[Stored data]
%%

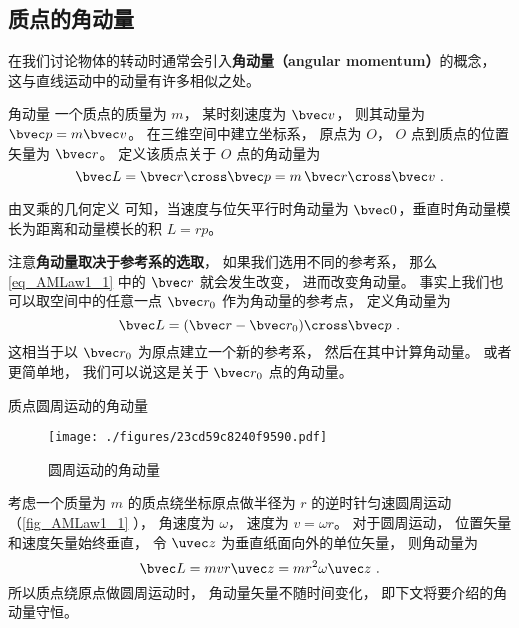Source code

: 

\subsection{质点的角动量}
在我们讨论物体的转动时通常会引入\textbf{角动量（angular momentum）}的概念， 这与直线运动中的动量有许多相似之处。

\begin{definition}{角动量}
一个质点的质量为 $m$， 某时刻速度为 $\bvec v$， 则其动量为 $\bvec p = m\bvec v$。 在三维空间中建立坐标系， 原点为 $O$， $O$ 点到质点的位置矢量为 $\bvec r$。 定义该质点关于 $O$ 点的角动量为
\begin{equation}\label{eq_AMLaw1_1}
\bvec L = \bvec r \cross \bvec p = m \,\bvec r\cross \bvec v~.
\end{equation}
\end{definition}

由叉乘的几何定义 可知，当速度与位矢平行时角动量为 $\bvec 0$，垂直时角动量模长为距离和动量模长的积 $L = rp$。

注意\textbf{角动量取决于参考系的选取}， 如果我们选用不同的参考系， 那么\autoref{eq_AMLaw1_1} 中的 $\bvec r$ 就会发生改变， 进而改变角动量。 事实上我们也可以取空间中的任意一点 $\bvec r_0$ 作为角动量的参考点， 定义角动量为
\begin{equation}
\bvec L = (\bvec r - \bvec r_0) \cross \bvec p~.
\end{equation}
这相当于以 $\bvec r_0$ 为原点建立一个新的参考系， 然后在其中计算角动量。 或者更简单地， 我们可以说这是关于 $\bvec r_0$ 点的角动量。

\begin{example}{质点圆周运动的角动量}\label{ex_AMLaw1_2}
\begin{figure}[ht]
\centering
\texttt{[image: ./figures/23cd59c8240f9590.pdf]}
\caption{圆周运动的角动量} \label{fig_AMLaw1_1}
\end{figure}
考虑一个质量为 $m$ 的质点绕坐标原点做半径为 $r$ 的逆时针匀速圆周运动（\autoref{fig_AMLaw1_1} ）， 角速度为 $\omega$， 速度为 $v = \omega r$。 对于圆周运动， 位置矢量和速度矢量始终垂直， 令 $\uvec z$ 为垂直纸面向外的单位矢量， 则角动量为
\begin{equation}
\bvec L = mvr \uvec z = m r^2 \omega \uvec z~.
\end{equation}
所以质点绕原点做圆周运动时， 角动量矢量不随时间变化， 即下文将要介绍的角动量守恒。
\end{example}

%%

## Exercise instructions
Restate each entry exactly, omitting pictures.

## Result
Source code

: 

\subsection{质点的角动量}
在我们讨论物体的转动时通常会引入\textbf{角动量（angular momentum）}的概念， 这与直线运动中的动量有许多相似之处。

\begin{definition}{角动量}
一个质点的质量为 $m$， 某时刻速度为 $\bvec v$， 则其动量为 $\bvec p = m\bvec v$。 在三维空间中建立坐标系， 原点为 $O$， $O$ 点到质点的位置矢量为 $\bvec r$。 定义该质点关于 $O$ 点的角动量为
\begin{equation}\label{eq_AMLaw1_1}
\bvec L = \bvec r \cross \bvec p = m \,\bvec r\cross \bvec v~.
\end{equation}
\end{definition}

由叉乘的几何定义 可知，当速度与位矢平行时角动量为 $\bvec 0$，垂直时角动量模长为距离和动量模长的积 $L = rp$。

注意\textbf{角动量取决于参考系的选取}， 如果我们选用不同的参考系， 那么\autoref{eq_AMLaw1_1} 中的 $\bvec r$ 就会发生改变， 进而改变角动量。 事实上我们也可以取空间中的任意一点 $\bvec r_0$ 作为角动量的参考点， 定义角动量为
\begin{equation}
\bvec L = (\bvec r - \bvec r_0) \cross \bvec p~.
\end{equation}
这相当于以 $\bvec r_0$ 为原点建立一个新的参考系， 然后在其中计算角动量。 或者更简单地， 我们可以说这是关于 $\bvec r_0$ 点的角动量。

\begin{example}{质点圆周运动的角动量}\label{ex_AMLaw1_2}
\begin{figure}[ht]
\centering
\texttt{[image: ./figures/23cd59c8240f9590.pdf]}
\caption{圆周运动的角动量} \label{fig_AMLaw1_1}
\end{figure}
考虑一个质量为 $m$ 的质点绕坐标原点做半径为 $r$ 的逆时针匀速圆周运动（\autoref{fig_AMLaw1_1} ）， 角速度为 $\omega$， 速度为 $v = \omega r$。 对于圆周运动， 位置矢量和速度矢量始终垂直， 令 $\uvec z$ 为垂直纸面向外的单位矢量， 则角动量为
\begin{equation}
\bvec L = mvr \uvec z = m r^2 \omega \uvec z~.
\end{equation}
所以质点绕原点做圆周运动时， 角动量矢量不随时间变化， 即下文将要介绍的角动量守恒。
\end{example}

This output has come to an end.